Alle ricerche di Johann Bernoulli e Newton si
ricollegano negli anni seguenti quelle di Leonhard Euler (1707 – 1783), Jean-Baptiste
Le Rond d'Alembert (1717 – 1783) e, in seguito, del generale prussiano J. C. F.
Otto [Otto 1857]. In particolare Johann Bernoulli e d'Alembert trovano la
soluzione dell'equazione del moto di un punto materiale attraverso un mezzo
resistente per alcuni casi particolari.
Nel contesto delle scienze legate all'artiglieria,
e dunque agli impieghi militari della balistica, il Settecento è stato un
secolo ricco di manuali il cui scopo era, oltre che fondare e sviluppare una
disciplina peraltro estremamente necessaria per l'Arte della guerra, mettere
anche in condizione gli ufficiali di artiglieria di avere a disposizione utili
strumenti di informazione per migliorare l'impiego dell'artiglieria nelle
battaglie che in quel secolo si susseguirono con una certa frequenza.

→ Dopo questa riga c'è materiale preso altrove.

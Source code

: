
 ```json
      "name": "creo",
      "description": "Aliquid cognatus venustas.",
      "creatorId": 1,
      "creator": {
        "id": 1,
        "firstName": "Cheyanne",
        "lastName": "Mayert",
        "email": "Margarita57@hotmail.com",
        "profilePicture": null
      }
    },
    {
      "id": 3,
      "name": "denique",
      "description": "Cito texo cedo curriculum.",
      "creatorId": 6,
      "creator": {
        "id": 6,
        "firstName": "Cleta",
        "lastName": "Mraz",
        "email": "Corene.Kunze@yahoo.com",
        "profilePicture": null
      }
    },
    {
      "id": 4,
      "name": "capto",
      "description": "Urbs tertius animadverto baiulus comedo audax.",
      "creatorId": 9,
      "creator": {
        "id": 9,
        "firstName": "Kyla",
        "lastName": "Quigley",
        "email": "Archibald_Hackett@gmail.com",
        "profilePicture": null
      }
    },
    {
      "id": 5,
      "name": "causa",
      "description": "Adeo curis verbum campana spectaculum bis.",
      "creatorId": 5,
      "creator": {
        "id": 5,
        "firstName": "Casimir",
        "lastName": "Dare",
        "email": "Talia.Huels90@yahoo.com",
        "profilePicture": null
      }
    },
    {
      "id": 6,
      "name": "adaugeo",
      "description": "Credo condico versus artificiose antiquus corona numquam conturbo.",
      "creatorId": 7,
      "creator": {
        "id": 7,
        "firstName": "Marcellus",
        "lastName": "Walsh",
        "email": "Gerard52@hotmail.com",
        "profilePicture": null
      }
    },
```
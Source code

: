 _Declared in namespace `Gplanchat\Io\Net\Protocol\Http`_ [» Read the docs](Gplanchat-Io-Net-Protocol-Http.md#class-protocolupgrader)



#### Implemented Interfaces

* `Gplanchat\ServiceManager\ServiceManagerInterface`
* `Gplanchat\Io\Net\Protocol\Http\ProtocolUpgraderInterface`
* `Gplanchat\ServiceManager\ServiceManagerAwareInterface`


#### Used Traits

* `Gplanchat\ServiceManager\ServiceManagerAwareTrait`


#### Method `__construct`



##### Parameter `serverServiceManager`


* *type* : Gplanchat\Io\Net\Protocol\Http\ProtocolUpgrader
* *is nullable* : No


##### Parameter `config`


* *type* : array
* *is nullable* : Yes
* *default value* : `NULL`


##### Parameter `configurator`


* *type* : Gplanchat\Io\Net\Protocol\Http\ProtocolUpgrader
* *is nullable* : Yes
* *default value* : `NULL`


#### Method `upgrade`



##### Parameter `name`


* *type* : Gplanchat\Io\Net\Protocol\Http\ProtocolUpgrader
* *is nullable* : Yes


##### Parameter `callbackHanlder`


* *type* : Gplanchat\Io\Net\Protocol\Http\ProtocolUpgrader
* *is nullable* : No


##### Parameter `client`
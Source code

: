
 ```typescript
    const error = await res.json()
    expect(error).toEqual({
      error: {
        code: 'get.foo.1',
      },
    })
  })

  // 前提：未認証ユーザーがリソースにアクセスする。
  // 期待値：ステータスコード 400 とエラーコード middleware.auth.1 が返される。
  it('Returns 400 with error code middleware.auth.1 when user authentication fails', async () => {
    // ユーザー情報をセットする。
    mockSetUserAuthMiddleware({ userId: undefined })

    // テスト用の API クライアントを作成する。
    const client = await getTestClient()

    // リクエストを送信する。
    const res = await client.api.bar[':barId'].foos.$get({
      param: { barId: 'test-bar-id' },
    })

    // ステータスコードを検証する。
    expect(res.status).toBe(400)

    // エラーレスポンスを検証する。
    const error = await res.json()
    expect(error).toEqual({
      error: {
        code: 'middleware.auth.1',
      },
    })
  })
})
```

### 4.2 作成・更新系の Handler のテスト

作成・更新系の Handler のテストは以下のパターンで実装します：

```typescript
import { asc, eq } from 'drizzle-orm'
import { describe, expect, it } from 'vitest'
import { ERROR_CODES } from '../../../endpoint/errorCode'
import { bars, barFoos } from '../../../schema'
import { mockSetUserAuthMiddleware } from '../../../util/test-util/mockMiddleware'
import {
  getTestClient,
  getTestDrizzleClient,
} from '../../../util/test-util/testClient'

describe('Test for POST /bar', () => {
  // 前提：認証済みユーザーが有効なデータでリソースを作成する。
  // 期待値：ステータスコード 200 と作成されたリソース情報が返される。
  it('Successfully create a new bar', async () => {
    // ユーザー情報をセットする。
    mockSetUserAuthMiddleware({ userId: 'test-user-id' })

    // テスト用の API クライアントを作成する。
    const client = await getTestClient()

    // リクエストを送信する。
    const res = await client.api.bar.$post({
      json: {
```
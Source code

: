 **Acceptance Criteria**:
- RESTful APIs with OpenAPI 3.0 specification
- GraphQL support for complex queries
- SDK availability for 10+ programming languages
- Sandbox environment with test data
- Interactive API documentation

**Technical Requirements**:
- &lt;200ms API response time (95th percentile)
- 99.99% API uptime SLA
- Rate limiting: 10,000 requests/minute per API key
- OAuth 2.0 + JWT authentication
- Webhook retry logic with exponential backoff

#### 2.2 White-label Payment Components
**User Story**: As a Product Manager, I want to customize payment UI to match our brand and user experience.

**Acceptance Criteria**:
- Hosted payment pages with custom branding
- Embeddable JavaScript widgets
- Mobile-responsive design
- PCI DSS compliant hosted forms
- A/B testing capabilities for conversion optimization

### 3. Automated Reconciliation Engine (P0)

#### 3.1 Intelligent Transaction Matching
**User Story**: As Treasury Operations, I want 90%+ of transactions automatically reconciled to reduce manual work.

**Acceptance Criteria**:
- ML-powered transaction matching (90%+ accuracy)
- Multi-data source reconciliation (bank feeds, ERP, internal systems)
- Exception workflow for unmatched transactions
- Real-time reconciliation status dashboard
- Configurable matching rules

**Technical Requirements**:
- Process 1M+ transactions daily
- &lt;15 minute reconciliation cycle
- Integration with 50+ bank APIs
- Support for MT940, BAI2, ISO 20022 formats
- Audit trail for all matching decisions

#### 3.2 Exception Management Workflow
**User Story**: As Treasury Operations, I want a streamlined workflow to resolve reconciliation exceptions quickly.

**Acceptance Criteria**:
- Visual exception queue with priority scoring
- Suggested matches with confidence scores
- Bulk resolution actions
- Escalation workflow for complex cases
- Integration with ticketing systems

Questi studi daranno il via ad una consistente
pubblicistica tecnica che vedrà alle stampe numerosi volumi esplicativi
dell'uso di tavole balistiche per il tiro d'artiglieria. In ambito italiano
ricordiamo le opere di Andrea Musalo (1666 – 1721) [Musalo 1702], Giovanni
Maria Gilmotti [Gilmotti 1713], Gaetano Marzagaglia (1716 – 1787) [Marzagaglia 1748].
Molta attenzione fu dedicata all'istruzione dei giovani ufficiali d'artiglieria
nell'uso delle armi da fuoco in generale e dell'artiglieria, con particolare
attenzione anche ai principi della balistica che vide tra i maggiori
divulgatori di questa disciplina ricordiamo Alessandro Vittorio D'Antoni
Papacino [D'Antoni Papacino 1775, 1780 e 1782], le cui opere ebbero diffusione
anche nei paesi di lingua inglese e francese.
Nel 1731 compare il trattato di Bernard Forest de
Bélidor (1698 – 1761) dal curioso titolo Le bombardier françois ou nouvelle methode de jetter les
bombes avec precision, manuale ad uso degli artiglieri con alcuni cenni di
balistica, superato solo verso la fine del secolo dall'importante manuale compilato
da Jean-Louis Lombard (1723 - 1794) [Lombard 1787], quest'ultimo sicuramente
dedicato agli ufficiali che si occupano del tiro d'artiglieria e, pertanto,
arricchito da numerose tabelle di pratico impiego. Lo stesso Lombard
pubblicherà dieci anni dopo un interessante volume sul moto dei proiettili che
vedrà ampia diffusione nelle scuole di artiglieria [Lombard 1797].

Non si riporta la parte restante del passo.